━━━━━ TASK INPUT
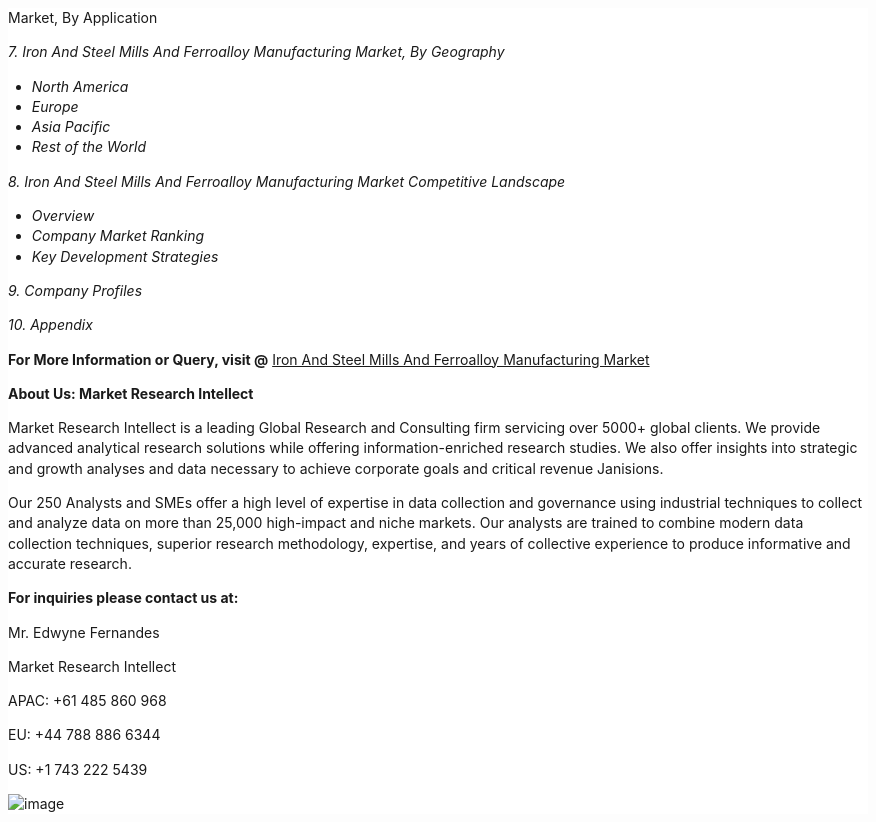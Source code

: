 Market, By Application</span></em></p><p><em><span class="font-[700]">7. Iron And Steel Mills And Ferroalloy Manufacturing Market, By Geography</span></em></p><ul><li><em><span class="">North America</span></em></li><li><em><span class="">Europe</span></em></li><li><em><span class="">Asia Pacific</span></em></li><li><em><span class="">Rest of the World</span></em></li></ul><p><em><span class="font-[700]">8. Iron And Steel Mills And Ferroalloy Manufacturing Market Competitive Landscape</span></em></p><ul><li><em><span class="">Overview</span></em></li><li><em><span class="">Company Market Ranking</span></em></li><li><em><span class="">Key Development Strategies</span></em></li></ul><p><em><span class="font-[700]">9. Company Profiles</span></em></p><p><em><span class="font-[700]">10. Appendix</span></em></p><p><span class="font-[700]"><strong>For More Information or Query, visit&nbsp;@</strong>&nbsp;</span><span class="font-[700]"><a href="https://www.marketresearchintellect.com/product/global-iron-and-steel-mills-and-ferroalloy-manufacturing-market/?utm_source=Linkedin&utm_medium=016" target="_blank" data-tracking-control-name="article-ssr-frontend-pulse_little-text-block" data-tracking-will-navigate="" data-test-link="">Iron And Steel Mills And Ferroalloy Manufacturing Market</a></span></p><p><strong><span class="font-[700]">About Us: Market Research Intellect</span></strong></p><p><span class="">Market Research Intellect is a leading Global Research and Consulting firm servicing over 5000+ global clients. We provide advanced analytical research solutions while offering information-enriched research studies.&nbsp;</span>We also offer insights into strategic and growth analyses and data necessary to achieve corporate goals and critical revenue Janisions.</p><p><span class="">Our 250 Analysts and SMEs offer a high level of expertise in data collection and governance using industrial techniques to collect and analyze data on more than 25,000 high-impact and niche markets. Our analysts are trained to combine modern data collection techniques, superior research methodology, expertise, and years of collective experience to produce informative and accurate research.</span></p><p><strong>For inquiries please contact us at:</strong></p><p>Mr. Edwyne Fernandes</p><p>Market Research Intellect</p><p>APAC: +61 485 860 968</p><p>EU: +44 788 886 6344</p><p>US: +1 743 222 5439</p>
![image](https://github.com/user-attachments/assets/4e92da90-6dc1-473e-a543-6f5e15e11c93)
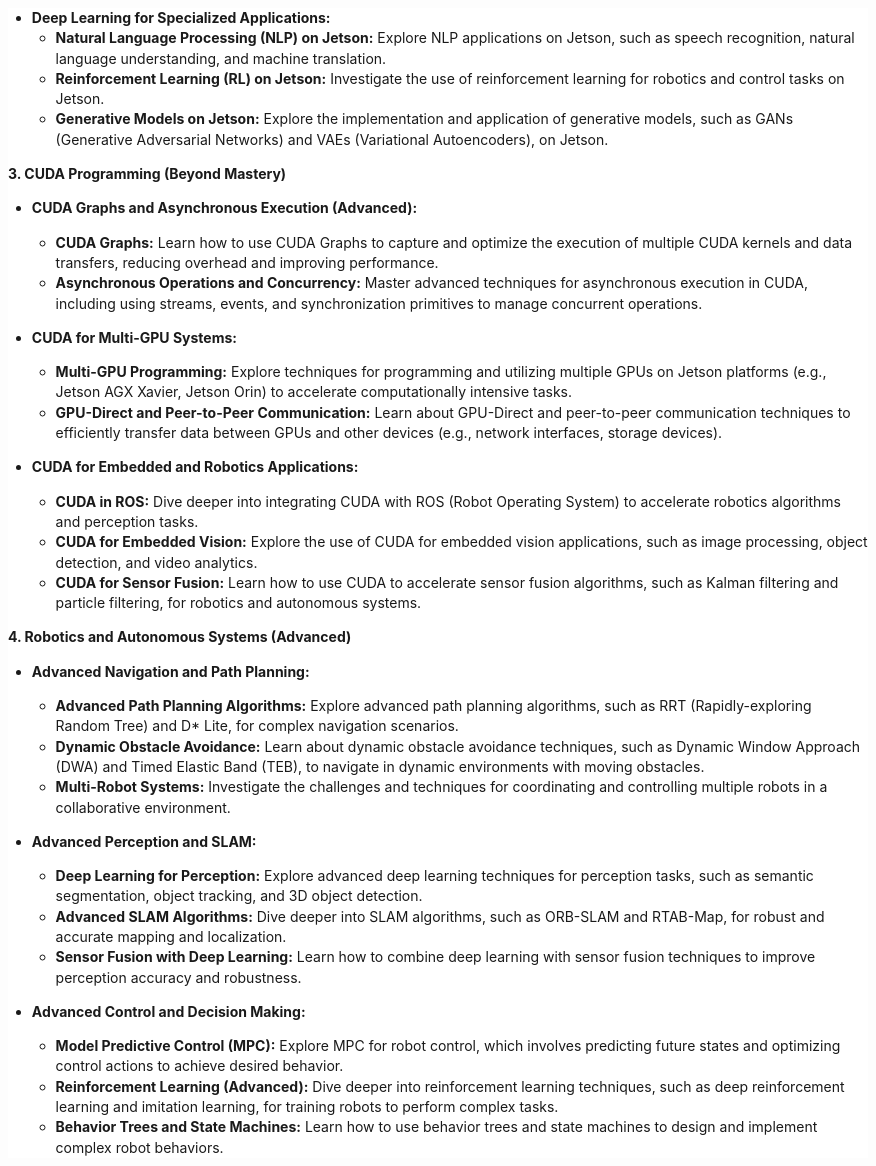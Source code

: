 * **Deep Learning for Specialized Applications:**
    * **Natural Language Processing (NLP) on Jetson:**  Explore NLP applications on Jetson, such as speech recognition, natural language understanding, and machine translation.
    * **Reinforcement Learning (RL) on Jetson:**  Investigate the use of reinforcement learning for robotics and control tasks on Jetson.
    * **Generative Models on Jetson:**  Explore the implementation and application of generative models, such as GANs (Generative Adversarial Networks) and VAEs (Variational Autoencoders), on Jetson.


**3. CUDA Programming (Beyond Mastery)**

* **CUDA Graphs and Asynchronous Execution (Advanced):**
    * **CUDA Graphs:**  Learn how to use CUDA Graphs to capture and optimize the execution of multiple CUDA kernels and data transfers, reducing overhead and improving performance.
    * **Asynchronous Operations and Concurrency:**  Master advanced techniques for asynchronous execution in CUDA, including using streams, events, and synchronization primitives to manage concurrent operations.

* **CUDA for Multi-GPU Systems:**
    * **Multi-GPU Programming:**  Explore techniques for programming and utilizing multiple GPUs on Jetson platforms (e.g., Jetson AGX Xavier, Jetson Orin) to accelerate computationally intensive tasks.
    * **GPU-Direct and Peer-to-Peer Communication:**  Learn about GPU-Direct and peer-to-peer communication techniques to efficiently transfer data between GPUs and other devices (e.g., network interfaces, storage devices).

* **CUDA for Embedded and Robotics Applications:**
    * **CUDA in ROS:**  Dive deeper into integrating CUDA with ROS (Robot Operating System) to accelerate robotics algorithms and perception tasks.
    * **CUDA for Embedded Vision:**  Explore the use of CUDA for embedded vision applications, such as image processing, object detection, and video analytics.
    * **CUDA for Sensor Fusion:**  Learn how to use CUDA to accelerate sensor fusion algorithms, such as Kalman filtering and particle filtering, for robotics and autonomous systems.


**4. Robotics and Autonomous Systems (Advanced)**

* **Advanced Navigation and Path Planning:**
    * **Advanced Path Planning Algorithms:**  Explore advanced path planning algorithms, such as RRT (Rapidly-exploring Random Tree) and D* Lite, for complex navigation scenarios.
    * **Dynamic Obstacle Avoidance:**  Learn about dynamic obstacle avoidance techniques, such as Dynamic Window Approach (DWA) and Timed Elastic Band (TEB), to navigate in dynamic environments with moving obstacles.
    * **Multi-Robot Systems:**  Investigate the challenges and techniques for coordinating and controlling multiple robots in a collaborative environment.

* **Advanced Perception and SLAM:**
    * **Deep Learning for Perception:**  Explore advanced deep learning techniques for perception tasks, such as semantic segmentation, object tracking, and 3D object detection.
    * **Advanced SLAM Algorithms:**  Dive deeper into SLAM algorithms, such as ORB-SLAM and RTAB-Map, for robust and accurate mapping and localization.
    * **Sensor Fusion with Deep Learning:**  Learn how to combine deep learning with sensor fusion techniques to improve perception accuracy and robustness.

* **Advanced Control and Decision Making:**
    * **Model Predictive Control (MPC):**  Explore MPC for robot control, which involves predicting future states and optimizing control actions to achieve desired behavior.
    * **Reinforcement Learning (Advanced):**  Dive deeper into reinforcement learning techniques, such as deep reinforcement learning and imitation learning, for training robots to perform complex tasks.
    * **Behavior Trees and State Machines:**  Learn how to use behavior trees and state machines to design and implement complex robot behaviors.

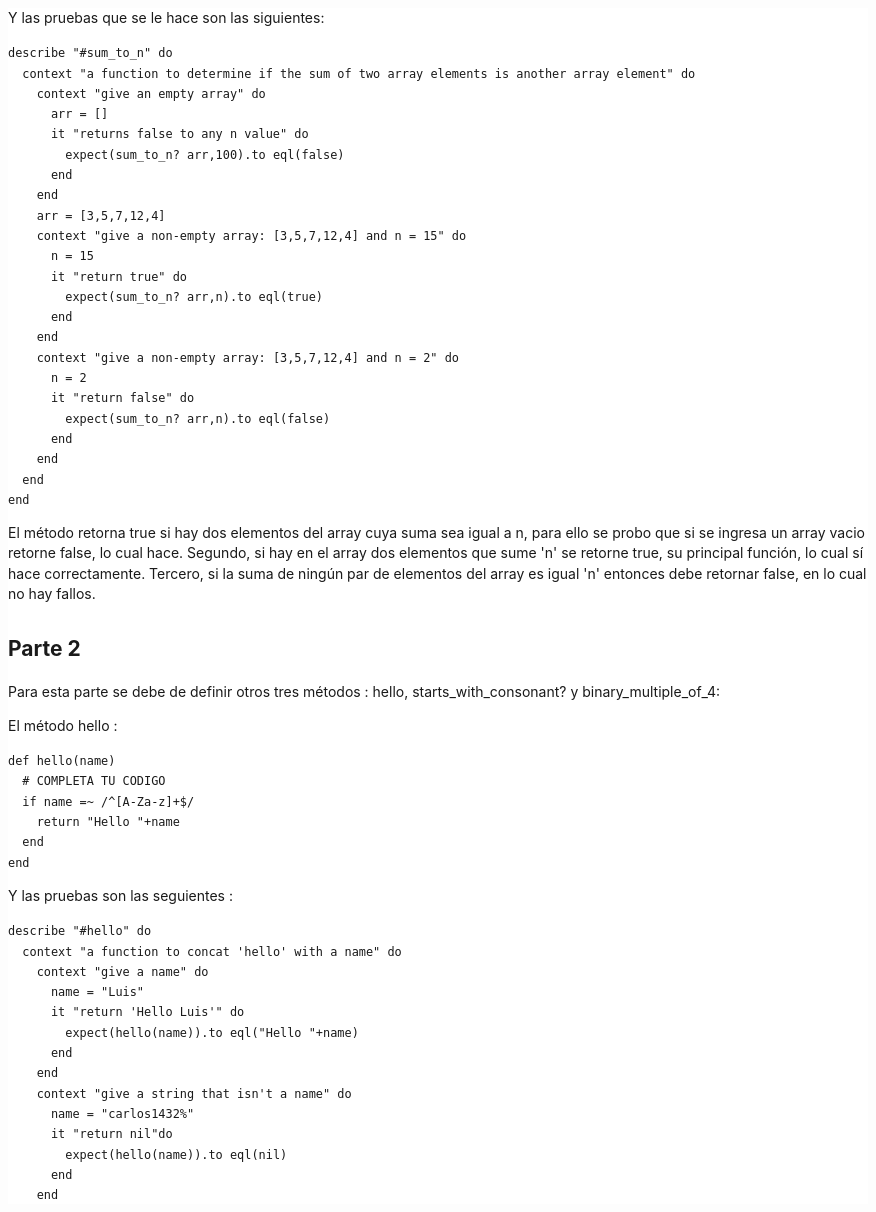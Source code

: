 Y las pruebas que se le hace son las siguientes:

```
describe "#sum_to_n" do 
  context "a function to determine if the sum of two array elements is another array element" do
    context "give an empty array" do 
      arr = []
      it "returns false to any n value" do 
        expect(sum_to_n? arr,100).to eql(false)
      end
    end
    arr = [3,5,7,12,4]
    context "give a non-empty array: [3,5,7,12,4] and n = 15" do 
      n = 15
      it "return true" do
        expect(sum_to_n? arr,n).to eql(true)
      end
    end
    context "give a non-empty array: [3,5,7,12,4] and n = 2" do 
      n = 2 
      it "return false" do
        expect(sum_to_n? arr,n).to eql(false)
      end
    end
  end
end
```

El método retorna true si hay dos elementos del array cuya suma sea igual a n, para ello se probo que si se ingresa un array vacio retorne false, lo cual hace. Segundo, si hay en el array dos elementos que sume 'n' se retorne true, su principal función, lo cual sí hace correctamente. Tercero, si la suma de ningún par de elementos del array es igual 'n' entonces debe retornar false, en lo cual no hay fallos. 

## Parte 2

Para esta parte se debe de definir otros tres métodos : hello, starts_with_consonant? y binary_multiple_of_4:

El método hello :

```
def hello(name)
  # COMPLETA TU CODIGO
  if name =~ /^[A-Za-z]+$/
    return "Hello "+name
  end
end
```

Y las pruebas son las seguientes :

```
describe "#hello" do
  context "a function to concat 'hello' with a name" do
    context "give a name" do
      name = "Luis"
      it "return 'Hello Luis'" do
        expect(hello(name)).to eql("Hello "+name)
      end
    end
    context "give a string that isn't a name" do
      name = "carlos1432%"
      it "return nil"do 
        expect(hello(name)).to eql(nil)
      end
    end
```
━━━━━━━━━━
▶ TASK TO CARRY OUT
From the first line to the last, copy the records exactly and skip the pictures.

▶ TASK ANSWER
Source code

: Market, By Application</span></em></p><p><em><span class="font-[700]">7. Iron And Steel Mills And Ferroalloy Manufacturing Market, By Geography</span></em></p><ul><li><em><span class="">North America</span></em></li><li><em><span class="">Europe</span></em></li><li><em><span class="">Asia Pacific</span></em></li><li><em><span class="">Rest of the World</span></em></li></ul><p><em><span class="font-[700]">8. Iron And Steel Mills And Ferroalloy Manufacturing Market Competitive Landscape</span></em></p><ul><li><em><span class="">Overview</span></em></li><li><em><span class="">Company Market Ranking</span></em></li><li><em><span class="">Key Development Strategies</span></em></li></ul><p><em><span class="font-[700]">9. Company Profiles</span></em></p><p><em><span class="font-[700]">10. Appendix</span></em></p><p><span class="font-[700]"><strong>For More Information or Query, visit&nbsp;@</strong>&nbsp;</span><span class="font-[700]"><a href="https://www.marketresearchintellect.com/product/global-iron-and-steel-mills-and-ferroalloy-manufacturing-market/?utm_source=Linkedin&utm_medium=016" target="_blank" data-tracking-control-name="article-ssr-frontend-pulse_little-text-block" data-tracking-will-navigate="" data-test-link="">Iron And Steel Mills And Ferroalloy Manufacturing Market</a></span></p><p><strong><span class="font-[700]">About Us: Market Research Intellect</span></strong></p><p><span class="">Market Research Intellect is a leading Global Research and Consulting firm servicing over 5000+ global clients. We provide advanced analytical research solutions while offering information-enriched research studies.&nbsp;</span>We also offer insights into strategic and growth analyses and data necessary to achieve corporate goals and critical revenue Janisions.</p><p><span class="">Our 250 Analysts and SMEs offer a high level of expertise in data collection and governance using industrial techniques to collect and analyze data on more than 25,000 high-impact and niche markets. Our analysts are trained to combine modern data collection techniques, superior research methodology, expertise, and years of collective experience to produce informative and accurate research.</span></p><p><strong>For inquiries please contact us at:</strong></p><p>Mr. Edwyne Fernandes</p><p>Market Research Intellect</p><p>APAC: +61 485 860 968</p><p>EU: +44 788 886 6344</p><p>US: +1 743 222 5439</p>
![image](https://github.com/user-attachments/assets/4e92da90-6dc1-473e-a543-6f5e15e11c93)
Source code

: * **Deep Learning for Specialized Applications:**
    * **Natural Language Processing (NLP) on Jetson:**  Explore NLP applications on Jetson, such as speech recognition, natural language understanding, and machine translation.
    * **Reinforcement Learning (RL) on Jetson:**  Investigate the use of reinforcement learning for robotics and control tasks on Jetson.
    * **Generative Models on Jetson:**  Explore the implementation and application of generative models, such as GANs (Generative Adversarial Networks) and VAEs (Variational Autoencoders), on Jetson.


**3. CUDA Programming (Beyond Mastery)**

* **CUDA Graphs and Asynchronous Execution (Advanced):**
    * **CUDA Graphs:**  Learn how to use CUDA Graphs to capture and optimize the execution of multiple CUDA kernels and data transfers, reducing overhead and improving performance.
    * **Asynchronous Operations and Concurrency:**  Master advanced techniques for asynchronous execution in CUDA, including using streams, events, and synchronization primitives to manage concurrent operations.

* **CUDA for Multi-GPU Systems:**
    * **Multi-GPU Programming:**  Explore techniques for programming and utilizing multiple GPUs on Jetson platforms (e.g., Jetson AGX Xavier, Jetson Orin) to accelerate computationally intensive tasks.
    * **GPU-Direct and Peer-to-Peer Communication:**  Learn about GPU-Direct and peer-to-peer communication techniques to efficiently transfer data between GPUs and other devices (e.g., network interfaces, storage devices).

* **CUDA for Embedded and Robotics Applications:**
    * **CUDA in ROS:**  Dive deeper into integrating CUDA with ROS (Robot Operating System) to accelerate robotics algorithms and perception tasks.
    * **CUDA for Embedded Vision:**  Explore the use of CUDA for embedded vision applications, such as image processing, object detection, and video analytics.
    * **CUDA for Sensor Fusion:**  Learn how to use CUDA to accelerate sensor fusion algorithms, such as Kalman filtering and particle filtering, for robotics and autonomous systems.


**4. Robotics and Autonomous Systems (Advanced)**

* **Advanced Navigation and Path Planning:**
    * **Advanced Path Planning Algorithms:**  Explore advanced path planning algorithms, such as RRT (Rapidly-exploring Random Tree) and D* Lite, for complex navigation scenarios.
    * **Dynamic Obstacle Avoidance:**  Learn about dynamic obstacle avoidance techniques, such as Dynamic Window Approach (DWA) and Timed Elastic Band (TEB), to navigate in dynamic environments with moving obstacles.
    * **Multi-Robot Systems:**  Investigate the challenges and techniques for coordinating and controlling multiple robots in a collaborative environment.

* **Advanced Perception and SLAM:**
    * **Deep Learning for Perception:**  Explore advanced deep learning techniques for perception tasks, such as semantic segmentation, object tracking, and 3D object detection.
    * **Advanced SLAM Algorithms:**  Dive deeper into SLAM algorithms, such as ORB-SLAM and RTAB-Map, for robust and accurate mapping and localization.
    * **Sensor Fusion with Deep Learning:**  Learn how to combine deep learning with sensor fusion techniques to improve perception accuracy and robustness.

* **Advanced Control and Decision Making:**
    * **Model Predictive Control (MPC):**  Explore MPC for robot control, which involves predicting future states and optimizing control actions to achieve desired behavior.
    * **Reinforcement Learning (Advanced):**  Dive deeper into reinforcement learning techniques, such as deep reinforcement learning and imitation learning, for training robots to perform complex tasks.
    * **Behavior Trees and State Machines:**  Learn how to use behavior trees and state machines to design and implement complex robot behaviors.

Source code

: Y las pruebas que se le hace son las siguientes:

```
describe "#sum_to_n" do 
  context "a function to determine if the sum of two array elements is another array element" do
    context "give an empty array" do 
      arr = []
      it "returns false to any n value" do 
        expect(sum_to_n? arr,100).to eql(false)
      end
    end
    arr = [3,5,7,12,4]
    context "give a non-empty array: [3,5,7,12,4] and n = 15" do 
      n = 15
      it "return true" do
        expect(sum_to_n? arr,n).to eql(true)
      end
    end
    context "give a non-empty array: [3,5,7,12,4] and n = 2" do 
      n = 2 
      it "return false" do
        expect(sum_to_n? arr,n).to eql(false)
      end
    end
  end
end
```

El método retorna true si hay dos elementos del array cuya suma sea igual a n, para ello se probo que si se ingresa un array vacio retorne false, lo cual hace. Segundo, si hay en el array dos elementos que sume 'n' se retorne true, su principal función, lo cual sí hace correctamente. Tercero, si la suma de ningún par de elementos del array es igual 'n' entonces debe retornar false, en lo cual no hay fallos. 

## Parte 2

Para esta parte se debe de definir otros tres métodos : hello, starts_with_consonant? y binary_multiple_of_4:

El método hello :

```
def hello(name)
  # COMPLETA TU CODIGO
  if name =~ /^[A-Za-z]+$/
    return "Hello "+name
  end
end
```

Y las pruebas son las seguientes :

```
describe "#hello" do
  context "a function to concat 'hello' with a name" do
    context "give a name" do
      name = "Luis"
      it "return 'Hello Luis'" do
        expect(hello(name)).to eql("Hello "+name)
      end
    end
    context "give a string that isn't a name" do
      name = "carlos1432%"
      it "return nil"do 
        expect(hello(name)).to eql(nil)
      end
    end
```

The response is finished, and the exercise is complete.